Sara Sokolowska-Katzer - Authorsara.firstname.lastname@example.org
Sara Sokolowska-Katzer - Illustratorsara.email@example.com
Coming to a new country you're the odd one out. I've been in school in 4 countries and every time I end up comparing myself to the “locals”. There is a huge impact of cultural comparison on mental health and self-confidence. This is my perspective and why I think being yourself can feel bad sometimes.
“Be yourself”, they say. Be yourself and everything will work out! Will it though? Being “yourself” can be risky, lonely, or even worse: make you the odd one out. I am an extrovert that would consider myself quite confident in their personality—most of the time—so theoretically I am in a blessed position to be able to easily interact and adapt in a new environment. Although this is true to some extent, I do have to say that being yourself in new social and glocal situations does have some unexpected negative impact.

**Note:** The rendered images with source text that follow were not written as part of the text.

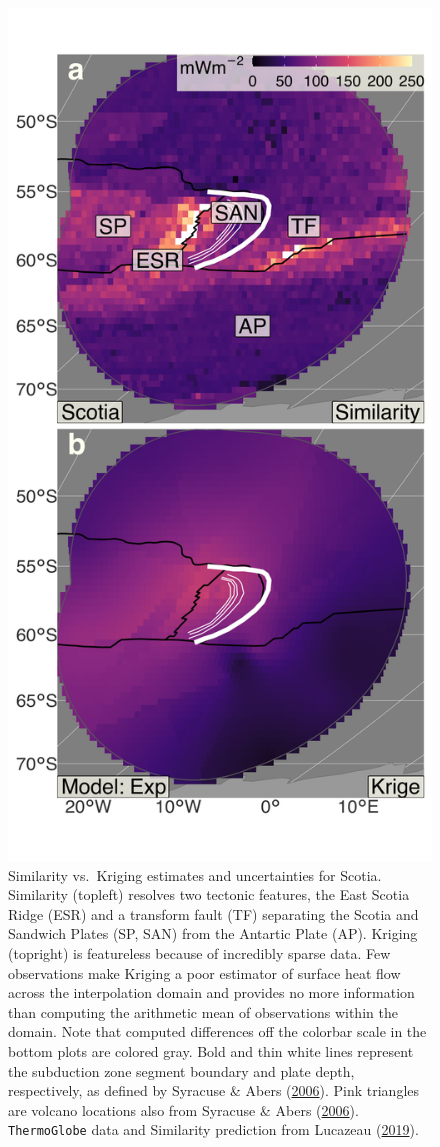 \begin{figure}[htbp]

{\centering \includegraphics[width=0.55\linewidth,]{assets/figs/chpt3/ScotiaDiffComp} 

}

\caption[Similarity vs. Kriging estimates and uncertainties for Scotia]{Similarity vs.~Kriging estimates and uncertainties for Scotia. Similarity (topleft) resolves two tectonic features, the East Scotia Ridge (ESR) and a transform fault (TF) separating the Scotia and Sandwich Plates (SP, SAN) from the Antartic Plate (AP). Kriging (topright) is featureless because of incredibly sparse data. Few observations make Kriging a poor estimator of surface heat flow across the interpolation domain and provides no more information than computing the arithmetic mean of observations within the domain. Note that computed differences off the colorbar scale in the bottom plots are colored gray. Bold and thin white lines represent the subduction zone segment boundary and plate depth, respectively, as defined by Syracuse \& Abers (\protect\hyperlink{ref-syracuse2006}{2006}). Pink triangles are volcano locations also from Syracuse \& Abers (\protect\hyperlink{ref-syracuse2006}{2006}). \texttt{ThermoGlobe} data and Similarity prediction from Lucazeau (\protect\hyperlink{ref-lucazeau2019}{2019}).}\label{fig:scotiaDiff}
\end{figure}



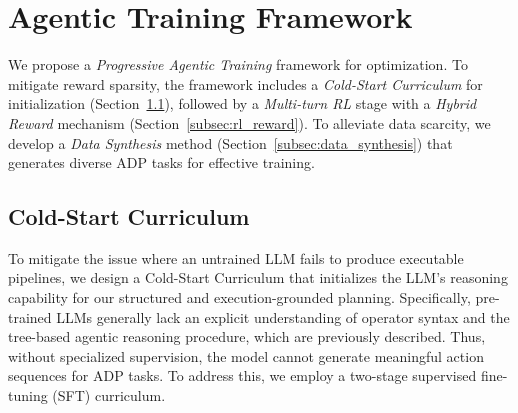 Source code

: \section{Agentic Training Framework}
\label{sec:agentic_training_framework}



We propose a \emph{Progressive Agentic Training} framework for optimization. To mitigate reward sparsity, the framework includes a \emph{Cold-Start Curriculum} for initialization (Section~\ref{subsec:cold_start}), followed by a \emph{Multi-turn RL} stage with a \emph{Hybrid Reward} mechanism (Section~\ref{subsec:rl_reward}). To alleviate data scarcity, we develop a \emph{Data Synthesis} method (Section~\ref{subsec:data_synthesis}) that generates diverse ADP tasks for effective training.

\subsection{Cold-Start Curriculum}
\label{subsec:cold_start}

% 

To mitigate the issue where an untrained LLM fails to produce executable pipelines, we design a Cold-Start Curriculum that initializes the LLM's reasoning capability for our structured and execution-grounded planning. 
Specifically, pre-trained LLMs generally lack an explicit understanding of operator syntax and the tree-based agentic reasoning procedure, which are previously described. Thus, without specialized supervision, the model cannot generate meaningful action sequences for ADP tasks. 
To address this, we employ a two-stage supervised fine-tuning (SFT) curriculum.

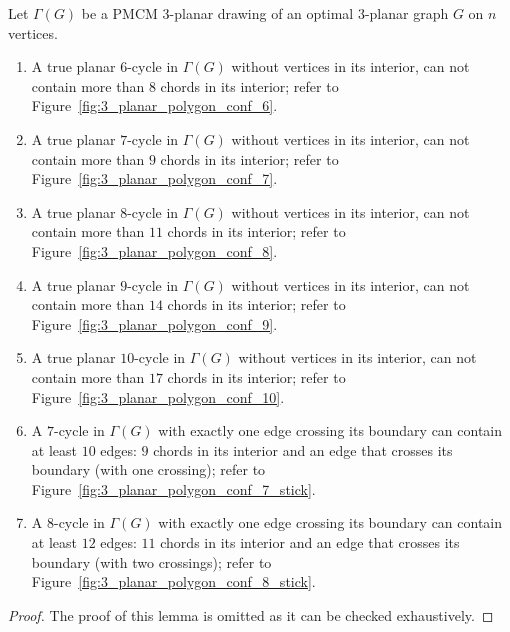 \begin{lemma}\label{lem:3_planar_true_planar}
Let $\Gamma(G)$ be a PMCM $3$-planar drawing of an optimal $3$-planar graph $G$ on $n$ vertices.
\begin{enumerate}
\item A true planar $6$-cycle in $\Gamma(G)$ without vertices in its interior, can not contain more than  $8$ chords in its interior; refer to Figure~\ref{fig:3_planar_polygon_conf_6}.
\item A true planar $7$-cycle in $\Gamma(G)$ without vertices in its interior, can not contain more than $9$ chords in its interior; refer to Figure~\ref{fig:3_planar_polygon_conf_7}.
\item A true planar $8$-cycle in $\Gamma(G)$ without vertices in its interior, can not contain more than $11$ chords in its interior; refer to Figure~\ref{fig:3_planar_polygon_conf_8}.
\item A true planar $9$-cycle in $\Gamma(G)$ without vertices in its interior, can not contain more than $14$ chords in its interior; refer to Figure~\ref{fig:3_planar_polygon_conf_9}.
\item A true planar $10$-cycle in $\Gamma(G)$ without vertices in its interior, can not contain more than $17$ chords in its interior; refer to Figure~\ref{fig:3_planar_polygon_conf_10}.
\item A $7$-cycle in $\Gamma(G)$ with exactly one edge crossing its boundary can contain at least $10$ edges: $9$ chords in its interior  and an edge that crosses its boundary (with one crossing); refer to Figure~\ref{fig:3_planar_polygon_conf_7_stick}.
\item A $8$-cycle in $\Gamma(G)$ with exactly one edge crossing its boundary can contain at least $12$ edges: $11$ chords in its interior and an edge that crosses its boundary (with two crossings); refer to Figure~\ref{fig:3_planar_polygon_conf_8_stick}.
\end{enumerate}
\end{lemma}
\begin{proof}
The proof of this lemma is omitted as it can be checked exhaustively.
\end{proof}

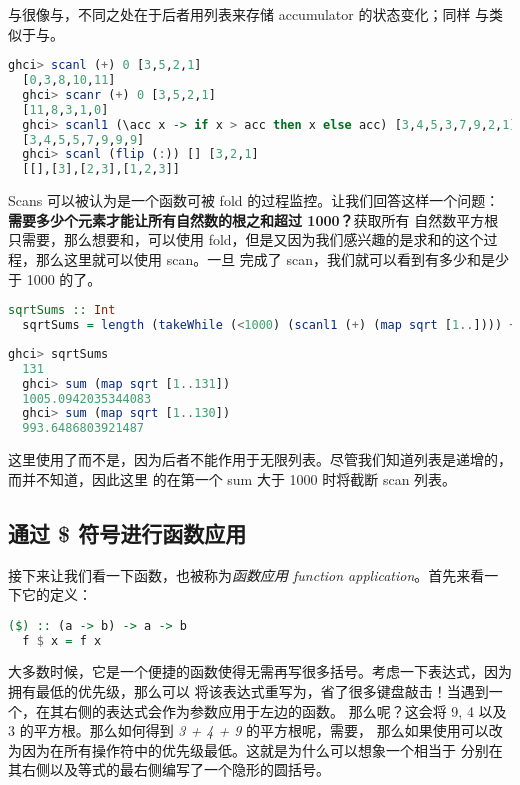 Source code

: \documentclass[./main.tex]{subfiles}
\begin{document}
与很像与，不同之处在于后者用列表来存储 accumulator 的状态变化；同样
与类似于与。

\begin{lstlisting}[language=Haskell]
  ghci> scanl (+) 0 [3,5,2,1]
  [0,3,8,10,11]
  ghci> scanr (+) 0 [3,5,2,1]
  [11,8,3,1,0]
  ghci> scanl1 (\acc x -> if x > acc then x else acc) [3,4,5,3,7,9,2,1]
  [3,4,5,5,7,9,9,9]
  ghci> scanl (flip (:)) [] [3,2,1]
  [[],[3],[2,3],[1,2,3]]
\end{lstlisting}

Scans 可以被认为是一个函数可被 fold 的过程监控。让我们回答这样一个问题：\textbf{需要多少个元素才能让所有自然数的根之和超过 1000？}获取所有
自然数平方根只需要，那么想要和，可以使用 fold，但是又因为我们感兴趣的是求和的这个过程，那么这里就可以使用 scan。一旦
完成了 scan，我们就可以看到有多少和是少于 1000 的了。

\begin{lstlisting}[language=Haskell]
  sqrtSums :: Int
  sqrtSums = length (takeWhile (<1000) (scanl1 (+) (map sqrt [1..]))) + 1
\end{lstlisting}

\begin{lstlisting}[language=Haskell]
  ghci> sqrtSums
  131
  ghci> sum (map sqrt [1..131])
  1005.0942035344083
  ghci> sum (map sqrt [1..130])
  993.6486803921487
\end{lstlisting}

这里使用了而不是，因为后者不能作用于无限列表。尽管我们知道列表是递增的，而并不知道，因此这里
的在第一个 sum 大于 1000 时将截断 scan 列表。

\subsection*{通过 \$ 符号进行函数应用}

接下来让我们看一下\acode{\$}函数，也被称为\textit{函数应用 function application}。首先来看一下它的定义：

\begin{lstlisting}[language=Haskell]
  ($) :: (a -> b) -> a -> b
  f $ x = f x
\end{lstlisting}

大多数时候，它是一个便捷的函数使得无需再写很多括号。考虑一下表达式，因为\acode{\$}拥有最低的优先级，那么可以
将该表达式重写为，省了很多键盘敲击！当遇到一个\acode{\$}，在其右侧的表达式会作为参数应用于左边的函数。
那么呢？这会将 9, 4 以及 3 的平方根。那么如何得到 \textit{3 + 4 + 9} 的平方根呢，需要，
那么如果使用\acode{\$}可以改为因为\acode{\$}在所有操作符中的优先级最低。这就是为什么可以想象一个\acode{\$}相当于
分别在其右侧以及等式的最右侧编写了一个隐形的圆括号。
\end{document}
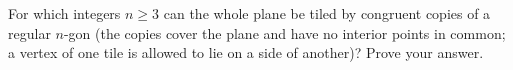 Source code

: For which integers $n\ge3$ can the whole plane be tiled by congruent copies of a regular $n$-gon (the copies cover the plane and have no interior points in common; a vertex of one tile is allowed to lie on a side of another)? Prove your answer.
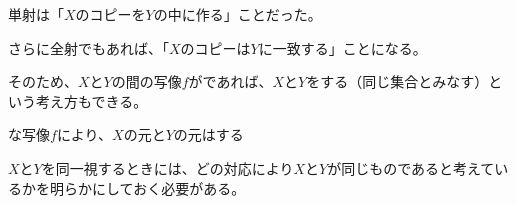 \documentclass[../../../topic_linear-algebra]{subfiles}
\begin{document}
単射は「$X$のコピーを$Y$の中に作る」ことだった。

さらに全射でもあれば、「$X$のコピーは$Y$に一致する」ことになる。

\br

そのため、$X$と$Y$の間の写像$f$がであれば、$X$と$Y$をする（同じ集合とみなす）という考え方もできる。

\begin{emphabox}
  \begin{spacebox}
    \begin{center}
      な写像$f$により、$X$の元と$Y$の元はする
    \end{center}
  \end{spacebox}
\end{emphabox}

$X$と$Y$を同一視するときには、どの対応により$X$と$Y$が同じものであると考えているかを明らかにしておく必要がある。
\end{document}

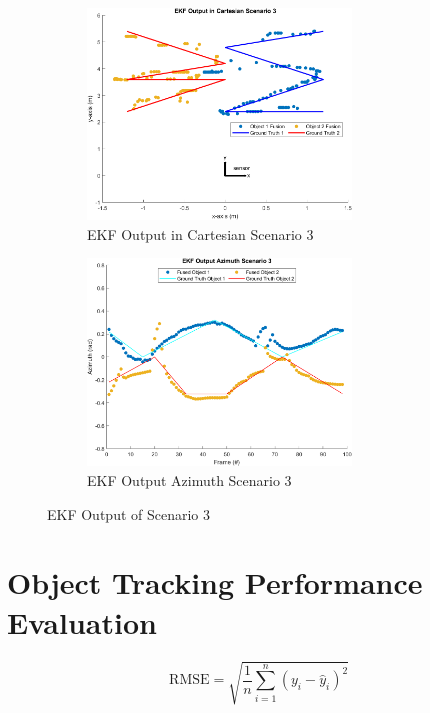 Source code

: \begin{figure}[!htb]
    \hspace{0.1\textwidth}
    \begin{subfigure}[b]{0.3\textwidth}%
        \includegraphics[width=7cm]{Figures/matlab/EKF Output in Cartesian Scenario 3.png}
        \caption{EKF Output in Cartesian Scenario 3}
        \label{subfig:ekf_cart_3}
    \end{subfigure}
    \hspace{0.15\textwidth}
    \begin{subfigure}[b]{0.3\textwidth}%
        \includegraphics[width=7cm]{Figures/matlab/EKF Output Azimuth Scenario 3.png}
        \caption{EKF Output Azimuth Scenario 3}
        \label{subfig:ekf_azi_3}
    \end{subfigure}

    \caption{EKF Output of Scenario 3}
    \label{fig:ekf_3}
\end{figure}


\newpage



\section{Object Tracking Performance Evaluation}\label{sec:3-evaluation}
\begin{equation}\label{equ:4_RMSE}
\text{RMSE} = \sqrt{\frac{1}{n}\sum_{i=1}^{n}(y_i - \hat{y}_i)^2}
\end{equation}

After graduating from high school, I moved to Belfast, Northern Ireland to study my BSc in Architecture. There I knew the language. I was also familiar with pop-culture and history of that region thanks to my linguistic education in Poland. Yet there came moments when I still felt out of the loop. My micro-expressions differed from those of Northern-Irish background. Their general lifestyle was different to mine. Despite being authentic to myself and what I’m like, I still longed to be accepted and liked by the people coming from the country I moved to. I had a lovely group of friends that probably rarely thought of my differences, but I was giving myself a hard time trying to be more like them. By the end of my three years studying in this Northern-Irish environment I found myself changing my mealtimes to match the UK-dinnertime. I found myself changing my attitude to more banter and less emotional friendships. I caught myself going out on a Tuesday, cause it’s a thing. To a certain level this could be a sort of subconscious and conscious assimilation. It was me slowly “fitting in”. By the time I received my degree, my accent changed to an English-sort-of twang, I was grabbing a chippie round the corner and owned a bottle of self-tan.
When I accepted my KTH offer for my master’s degree, I didn’t think much of this gradual process of “Belfastication”. Actually, I didn’t think much of it until a year later. Not until I realised the same was happening, now in Sweden. “Stockholmisation” if you will.

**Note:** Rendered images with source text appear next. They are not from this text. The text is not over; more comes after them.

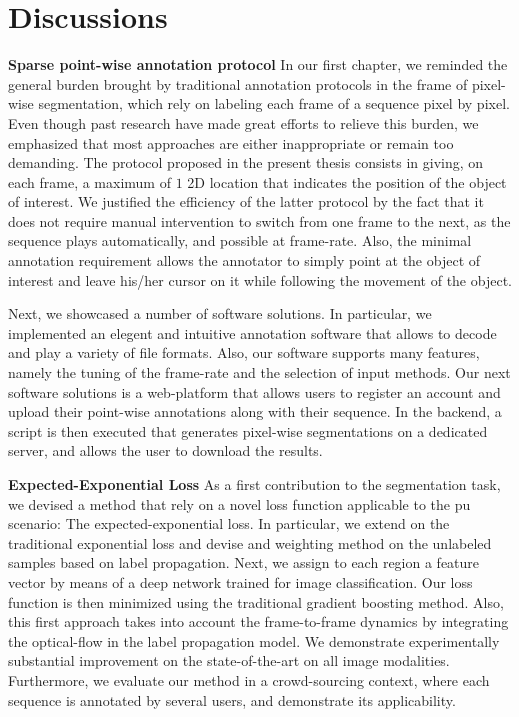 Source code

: \section{Discussions}

\textbf{Sparse point-wise annotation protocol}
In our first chapter, we reminded the general burden brought by traditional annotation protocols in the frame of pixel-wise segmentation, which rely on labeling each frame of a sequence pixel by pixel.
Even though past research have made great efforts to relieve this burden, we emphasized that most approaches are either inappropriate or remain too demanding.
The protocol proposed in the present thesis consists in giving, on each frame, a maximum of $1$ 2D location that indicates the position of the object of interest.
We justified the efficiency of the latter protocol by the fact that it does not require manual intervention to switch from one frame to the next, as the sequence plays automatically, and possible at frame-rate.
Also, the minimal annotation requirement allows the annotator to simply point at the object of interest and leave his/her cursor on it while following the movement of the object.

Next, we showcased a number of software solutions.
In particular, we implemented an elegent and intuitive annotation software that allows to decode and play a variety of file formats.
Also, our software supports many features, namely the tuning of the frame-rate and the selection of input methods.
Our next software solutions is a web-platform that allows users to register an account and upload their point-wise annotations along with their sequence.
In the backend, a script is then executed that generates pixel-wise segmentations on a dedicated server, and allows the user to download the results.

\textbf{Expected-Exponential Loss}
As a first contribution to the segmentation task, we devised a method that rely on a novel loss function applicable to the \gls{pu} scenario: The expected-exponential loss.
In particular, we extend on the traditional exponential loss and devise and weighting method on the unlabeled samples based on label propagation.
Next, we assign to each region a feature vector by means of a deep network trained for image classification.
Our loss function is then minimized using the traditional gradient boosting method.
Also, this first approach takes into account the frame-to-frame dynamics by integrating the optical-flow in the label propagation model.
We demonstrate experimentally substantial improvement on the state-of-the-art on all image modalities.
Furthermore, we evaluate our method in a crowd-sourcing context, where each sequence is annotated by several users, and demonstrate its applicability.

After a year of studying in Stockholm I found myself gravitating towards the colour blue, buying myself cinnamon buns and picking seats in the most empty wagons of the metro. It’s almost embarrassing to admit that after watching many Stockholm-influencers online for those 12 months, I actually considered bleaching my hair more blond. And I already AM blond! I think that’s when it reached a new low. That’s when I realised I was somehow subliminally observing and comparing myself to people I was surrounded by.
Another occurrence I observed is that the closer you become to someone, whether it is a friend or love-interest, the more risk there is in you comparing yourself to those they surround themselves with. In my case I saw their Swedish friends as the “bar” for the look or behaviour I should be matching. This comparison sparked a certain sadness that their deep local roots are something I can never catch up on no matter how much I try. I thought that my lack of their common culture, similar upbringing and language would interfere and create issues in these deep interpersonal connections. This insecurity seemed to grow as time passed. It might seem silly to some that one would even WANT to achieve this level of similarity, however it is a real, though irrational, desolate feeling.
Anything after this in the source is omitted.